Among the pperennials CBG has evaluated over the years are small leafed Rhododendrons, boxwoods, clematis, shrub roses, and Monarda and powdery mildew resistance to name a few. The plant trials last four years for perennials, six for shrubs and vines and seven to ten years for trees.
Athyrium 'Branford Beauty' / Photo by Jessie V. Stevens
Among the results of the fern evaluations:
Winter hardiness was generally not an issue for the evaluation group — only Athyrium filix-femina ‘Plumosum Axminster’ suffered plant losses in two winters.
The uniqueness of each Japanese painted fern cultivar was often indiscernible at a glance. (Something those of us who grow this fern can attest to.)
Athyrium filix-femina ‘Frizelliae’ aka tatting fern: Athough reputedly prone to reversion, ‘Frizelliae’ remained true to type throughout the trial. (Mine is always reverting.)
Here's what the report has to say about the gorgeous fern pictured below:
"Athyrium filix-femina ‘Encourage’ was one of the top performers in the trial. All pinnae were tasseled or crested at the tips, giving the light green fronds a frilly look. Slow to develop the first summer, ‘Encourage’ had a robust, vase-shaped habit by the second year and was particularly densely robust in the fourth year. Plants were in full sun by 3 p.m. so some leaf scorching was occasionally observed in July and August. ‘Encourage’ is a selection of ‘Vernoniae Cristatum’."
Athyrium filix-femina 'Encourage' / Photo by Richard Hawke
If you just want the results without looking at the full report, here they are:
"The majority of taxa in the trial received a five-star excellent rating or a four-star good rating for their overall performance. Top- rated plants displayed consistently attractive foliage, robust habits throughout each growing season, and winter hardiness during the evaluation term. The five-star plants included Athyrium ‘Branford Beauty’, A. ‘Branford Rambler’, A. ‘Ghost’, A. filix-femina, A. filix-femina ‘Encourage’, A. filix-femina ‘Victoriae’, A. filix-femina ssp. cyclosorum, A. niponicum var. pictum ‘Apple Court’, A. niponicum var. pictum ‘Pewter Lace’, A. niponicum var. pictum ‘Regal Red’, and Deparia acrostichoides."
You can read the entire fern report HERE and access the list of individual reports HERE.
I did not receive any remuneration for this post. I am merely a long-time fan of the CBG, especially these plant evaluations.
I recently added two fiber purses, containers or what-you-will to my ongoing collection.

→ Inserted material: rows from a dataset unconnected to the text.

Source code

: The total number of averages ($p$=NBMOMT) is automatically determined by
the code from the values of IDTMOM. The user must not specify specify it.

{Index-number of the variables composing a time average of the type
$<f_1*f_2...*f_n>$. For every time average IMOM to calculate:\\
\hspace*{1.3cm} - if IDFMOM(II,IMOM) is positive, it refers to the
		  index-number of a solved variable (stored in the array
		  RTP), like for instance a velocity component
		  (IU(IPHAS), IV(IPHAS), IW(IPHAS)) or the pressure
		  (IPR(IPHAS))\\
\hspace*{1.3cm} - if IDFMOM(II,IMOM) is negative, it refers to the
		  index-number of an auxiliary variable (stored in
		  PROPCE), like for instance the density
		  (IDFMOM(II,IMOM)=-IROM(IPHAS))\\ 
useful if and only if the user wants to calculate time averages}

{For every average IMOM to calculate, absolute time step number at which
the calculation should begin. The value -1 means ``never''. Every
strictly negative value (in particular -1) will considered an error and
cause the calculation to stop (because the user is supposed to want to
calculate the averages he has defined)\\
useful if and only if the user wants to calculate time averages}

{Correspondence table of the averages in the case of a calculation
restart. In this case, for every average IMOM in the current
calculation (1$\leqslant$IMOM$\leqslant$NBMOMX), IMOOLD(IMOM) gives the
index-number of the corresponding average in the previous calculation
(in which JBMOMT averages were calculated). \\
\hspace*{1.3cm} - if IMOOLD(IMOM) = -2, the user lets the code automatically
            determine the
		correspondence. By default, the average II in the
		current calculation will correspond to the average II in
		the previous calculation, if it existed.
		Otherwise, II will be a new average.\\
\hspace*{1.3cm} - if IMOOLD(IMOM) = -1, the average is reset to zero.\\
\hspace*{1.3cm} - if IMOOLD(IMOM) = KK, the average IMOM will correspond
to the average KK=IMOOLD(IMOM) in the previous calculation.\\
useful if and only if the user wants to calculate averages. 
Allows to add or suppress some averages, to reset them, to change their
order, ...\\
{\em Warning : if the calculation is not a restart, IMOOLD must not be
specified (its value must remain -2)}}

This basket caught my eye as I walked past the door to the UW Arboretum's shop on my way to a class I was taking there this fall. I have a couple of these baskets in solid colors that I use to hold winter necessities. A navy blue basket holds hats while a teal basket contains scarves and gloves. I have a third one that is straw colored with black leather handles that I use as a summer purse. One friend uses hers as a market basket and another uses one to hold textile projects. This basket is so graphic in both form and pattern, that so far I am just displaying it as pure sculpture. The Arboretum's shop had a number of different and equally attractive baskets.
A detail of the handle construction.
World Bazaar on Madison's west side always has interesting items from around the world. Currently they have great Indian print curtains and wonderful Kantha carryalls. The bags are nice and roomy as you can see from the two funky photos of me holding one of these bags.
Both sides are composed of different fabric scraps. There is a snap closure at the top and a zippered compartment inside. Alas, can't find my receipts for either purchase at the moment, but I think they both were in the $30-$40 range.
I found this sweet little spotted vase at a new art gallery, Dillon, on Willy St. on Madison's east side. We wandered in on Gallery Night and I was instantly smitten. Not that I need another vase. But how could I resist one that looks perfect without any flowers in it to distract from its precise shape and pattern. Just the vase for after a snowstorm when the garden has mostly gone underground until Spring. The gallery is operated by local artist Pat Dillion and the vase is the work of Jennifer Darner Wolfe
When we got home from Gallery Night, I just plunked the vase in an empty spot on the living room mantle. When I stepped back I realized how well it fit into our new arrangement of mostly blue artwork . . .
especially how the dots on the vase echoed the motifs in Tom Sargent's beautiful painting.
A note to all you gardeners, paint the handles of your tools a bright color or tie ribbons on them so you can see them when you set them down and get distracted. While working in the garden a couple of years ago I lost the pair of Japanese Ikebana clippers sitting behind the vase. I discovered them this fall as I was planting bulbs and hit something metallic buried in the dirt. I replaced them with a new pair of clippers which have hot pink plastic ribbon tied through the black leather fastener!